Walking around Mexico City, it’s not uncommon to stumble upon the scars of the 2017 earthquake—crumbling buildings, or the remnants of them, sometimes covered by black tarps and a white laminate sign that announces they’re in the process of reconstruction. In this way, they are more like open wounds than scars, not just reminders of the pain and devastation of that day, but also unresolved extensions of it.
Today, almost four years after the earthquake, Mexico City finds itself in the middle of another disaster. More than 345,000 people are estimated to have died from Covid-19 in the country (with Mexico City as a major hotspot), and the pandemic has been devastating for education, gender violence, inequality and the economy.
Now, when I see the painful reminders of the 2017 earthquake, I wonder how long the scars of today’s tragedy will last, how long Mexico City will live with these open wounds. I’m also reminded of the unity and collectivism that followed disaster then, and the ways that same unity and collectivism echo into the present.
What I try to remember about the Mexico City earthquake is this: The professors and classmates who called to make sure I was alright; the human assembly lines in parks across the city putting together packages of essential items; the full blood banks; the professional and rag-tag search teams, all with a common mission. The city felt profoundly connected, and though I was an outsider, I also felt connected to it.

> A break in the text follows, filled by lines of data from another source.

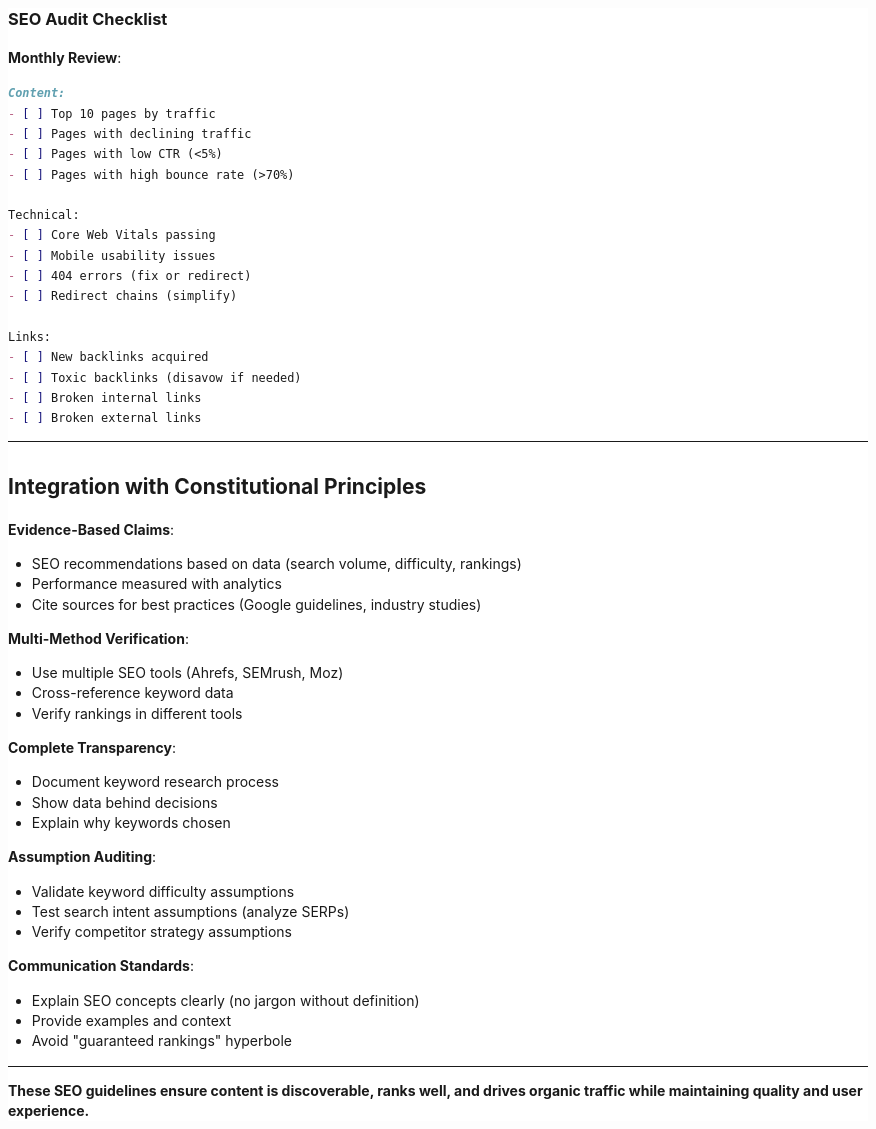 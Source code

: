 ### SEO Audit Checklist

**Monthly Review**:
```markdown
Content:
- [ ] Top 10 pages by traffic
- [ ] Pages with declining traffic
- [ ] Pages with low CTR (<5%)
- [ ] Pages with high bounce rate (>70%)

Technical:
- [ ] Core Web Vitals passing
- [ ] Mobile usability issues
- [ ] 404 errors (fix or redirect)
- [ ] Redirect chains (simplify)

Links:
- [ ] New backlinks acquired
- [ ] Toxic backlinks (disavow if needed)
- [ ] Broken internal links
- [ ] Broken external links
```

---

## Integration with Constitutional Principles

**Evidence-Based Claims**:
- SEO recommendations based on data (search volume, difficulty, rankings)
- Performance measured with analytics
- Cite sources for best practices (Google guidelines, industry studies)

**Multi-Method Verification**:
- Use multiple SEO tools (Ahrefs, SEMrush, Moz)
- Cross-reference keyword data
- Verify rankings in different tools

**Complete Transparency**:
- Document keyword research process
- Show data behind decisions
- Explain why keywords chosen

**Assumption Auditing**:
- Validate keyword difficulty assumptions
- Test search intent assumptions (analyze SERPs)
- Verify competitor strategy assumptions

**Communication Standards**:
- Explain SEO concepts clearly (no jargon without definition)
- Provide examples and context
- Avoid "guaranteed rankings" hyperbole

---

**These SEO guidelines ensure content is discoverable, ranks well, and drives organic traffic while maintaining quality and user experience.**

This connection was a big reason I wanted to return to Mexico after graduating from college. It felt like there was an invisible thread pulling me back (and, also, a more visible one: my partner, Ricardo).
Mexico City is a city with profound and palpable inequality, even more so during an earthquake or pandemic. This inequality is exacerbated in part by the foreigners who flock to the city for short or longer periods, some who parade the streets maskless, nearly all who contribute to the rapid gentrification of neighborhoods around the city. All foreigners in Mexico City—even those of us here permanently—should be asking ourselves hard questions about ethics and minimizing harm, during the pandemic and beyond.
Of course, experiencing the pandemic in Mexico City is much different than experiencing the earthquake. After the earthquake, city residents found comfort and solidarity gathering in large groups, working toward a common purpose. Now, we search for comfort and find solidarity in different ways, smiling underneath masks at passersby on the sidewalk. Though the means are different, the end is remarkably similar: keeping others safe.
During the earthquake, an army of professional search and rescue teams (and their dogs) identified buildings at risk of collapse, detected gas leaks, and searched for people trapped under the rubble. When I think of their counterparts during this Covid-19 disaster, I think of the brave (and underpaid, under-resourced) medical workers, but also of the contingent of gig workers that pedal around the city with neon orange Rappi packs on their backs, delivering food and medicine, keeping the city on its feet.
In December and January, when social media platforms filled with desperate pleas for leads on where to purchase oxygen tanks and crowdsourced lists of phone numbers and well wishes, I was again reminded of 2017, and the digital collectivism spurred by Verificado 19S, a site launched to verify and centralize information related to the earthquake response.
When I moved back to Mexico City, someone asked me what I had missed most about the metropolis. It’s a question with many answers, but the easiest one is this: the sounds. The echoing of “tamales oaxaqueños, tamales calientitos;” the bell of the garbage truck; the fragments of neighbors’ conversations that make their way through thin apartment walls; the honking of cars in traffic; the birds; the endless looped recording of “se compran colchones, tambores, refrigeradores…”
Sitting in my apartment, it’s easy for me to be naïvely idealistic about these sounds, many of which are sounds of necessity and reminders of the privilege of having the choice to stay at home and keep social distance. In January, during the peak of the virus in Mexico City, these sounds were often drowned out by ambulance sirens—and many days, they still are.
And yet, in the darkest, loneliest moments of the pandemic, these collective echoes of everyday living have reminded me of the life, of the blood and oxygen and energy that pulse through the city, seemingly inextinguishable, even during the most unimaginable of disasters.
Our unity is different than it was after the earthquake. But it’s still there.